Cleo (cleopatra18) | 23 comments I thought the premise for the Hunger Games was interesting but I think Collins missed a great opportunity. Like it or not, the book revolves mainly around these games and these games show children trying to kill each other, most of them quite happy to do it. Wouldn't it have made the plot more interesting if Katniss went against what everyone else was doing and refused to kill (ie. did the right thing)? How would she have gotten away with it? What ramifications would her actions have had? How many people could she have affected in a positive way? I felt the same way when I read Divergent; I thought the premise even better than the Hunger Games and, in the beginning she set up an amazing plotline involving all different factions, but it quickly regressed into a teenage 'love' story.

As the book stands, you basically have a character who has elevated survival above everything else, therefore elevating self above anything else. This is not a biblical principle.

Just to give you a sense of the effect of the influence of the book, a church nearby recently decided to do a film night in which their youth were allowed to act out a scene from their favourite movie and it was filmed. A number of them decided to act scenes from The Hunger Games and in every single instance the kids chose to act out something violent (stabbing, murdering each other, etc.)

I think we sometimes fail to realize as adults that the deeper themes in a book (or themes that we fabricate ourselves to make us feel better about the book), are not readily apparent to children/teenagers. They often take what they see acted on the surface and emulate it. If, as adults, we don't give them guidance, at the very least we do them a disservice and at the worse can be culpable for giving them a distorted view of their faith.

Honestly if one wants to read about sacrifical love, fighting for good over evil, etc. there are better books out there.


message 23: by Coco (new)

Coco (ohnoitscoco) | 12 comments I think Sharon and Cleo make some good points--having not read the books myself (yet), my opinion can be taken with a grain of salt!

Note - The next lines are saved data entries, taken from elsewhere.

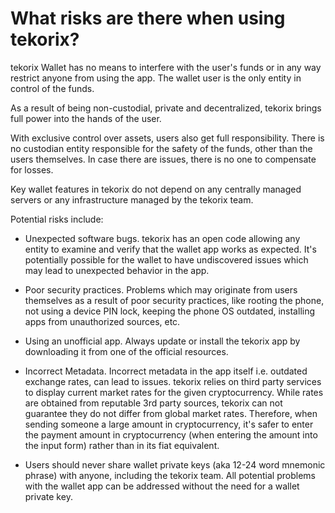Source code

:# What risks are there when using tekorix?

tekorix Wallet has no means to interfere with the user's funds or in any way restrict anyone from using the app. The wallet user is the only entity in control of the funds.

As a result of being non-custodial, private and decentralized, tekorix brings full power into the hands of the user.

With exclusive control over assets, users also get full responsibility. There is no custodian entity responsible for the safety of the funds, other than the users themselves. In case there are issues, there is no one to compensate for losses.

Key wallet features in tekorix do not depend on any centrally managed servers or any infrastructure managed by the tekorix team.

Potential risks include:

- Unexpected software bugs. tekorix has an open code allowing any entity to examine and verify that the wallet app works as expected. It's potentially possible for the wallet to have undiscovered issues which may lead to unexpected behavior in the app.

- Poor security practices. Problems which may originate from users themselves as a result of poor security practices, like rooting the phone, not using a device PIN lock, keeping the phone OS outdated, installing apps from unauthorized sources, etc.

- Using an unofficial app. Always update or install the tekorix app by downloading it from one of the official resources.

- Incorrect Metadata. Incorrect metadata in the app itself i.e. outdated exchange rates, can lead to issues. tekorix relies on third party services to display current market rates for the given cryptocurrency. While rates are obtained from reputable 3rd party sources, tekorix can not guarantee they do not differ from global market rates. Therefore, when sending someone a large amount in cryptocurrency, it's safer to enter the payment amount in cryptocurrency (when entering the amount into the input form) rather than in its fiat equivalent.

- Users should never share wallet private keys (aka 12-24 word mnemonic phrase) with anyone, including the tekorix team. All potential problems with the wallet app can be addressed without the need for a wallet private key.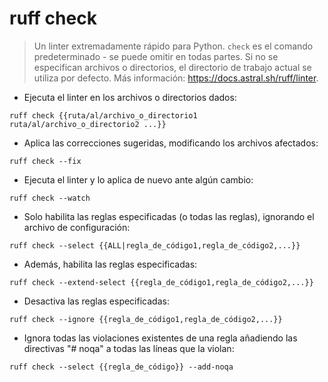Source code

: # ruff check

> Un linter extremadamente rápido para Python. `check` es el comando predeterminado - se puede omitir en todas partes.
> Si no se especifican archivos o directorios, el directorio de trabajo actual se utiliza por defecto.
> Más información: <https://docs.astral.sh/ruff/linter>.

- Ejecuta el linter en los archivos o directorios dados:

`ruff check {{ruta/al/archivo_o_directorio1 ruta/al/archivo_o_directorio2 ...}}`

- Aplica las correcciones sugeridas, modificando los archivos afectados:

`ruff check --fix`

- Ejecuta el linter y lo aplica de nuevo ante algún cambio:

`ruff check --watch`

- Solo habilita las reglas especificadas (o todas las reglas), ignorando el archivo de configuración:

`ruff check --select {{ALL|regla_de_código1,regla_de_código2,...}}`

- Además, habilita las reglas especificadas:

`ruff check --extend-select {{regla_de_código1,regla_de_código2,...}}`

- Desactiva las reglas especificadas:

`ruff check --ignore {{regla_de_código1,regla_de_código2,...}}`

- Ignora todas las violaciones existentes de una regla añadiendo las directivas "# noqa" a todas las líneas que la violan:

`ruff check --select {{regla_de_código}} --add-noqa`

Sharon mentions that the violence of the story isn't the "point", and getting past that, the story can be good for us--healthy to consume--if we're aware of the right messages. I think that's true. A violent work can better us as people if the violence is at the appropriate level of graphic and shows that it makes us worse people. A reasonable person can see that and say, "That's exactly what we shouldn't do, and there's why." (I don't agree with your comment about Catholics being sadly unthinking. I think we all think very much and very caringly, but we wind up with different opinions based on the info we're able to find. :) )

Cleo mentions the wider ramifications of it in the way teens emulate things. I think she's onto something there. The Hunger Games is marketed to teenagers. Sure, adults are reading it and are able to process the themes correctly, but this is a YA book. Are the themes and the way they're presented appropriate for the age group? I don't think so. It would have gone better as an adult novel.

But books are always going to be written like this to the wrong age group. We can't stop what is published as easily as we can teach our children and teens how to see the underlying messages of any particular media and whether they make them better people by consuming them. There's a very good book on how to know if a story is "healthy" for us and how to teach children to do the same: "Infinite Bandwidth: Encountering Christ in the Media" by Eugene Gan. I encourage it to everyone. :)


message 24: by Cleo (last edited Mar 03, 2013 08:01AM) (new) - rated it 1 star

Cleo (cleopatra18) | 23 comments Thanks for your comments, Coco and thanks so much for the book recommendation.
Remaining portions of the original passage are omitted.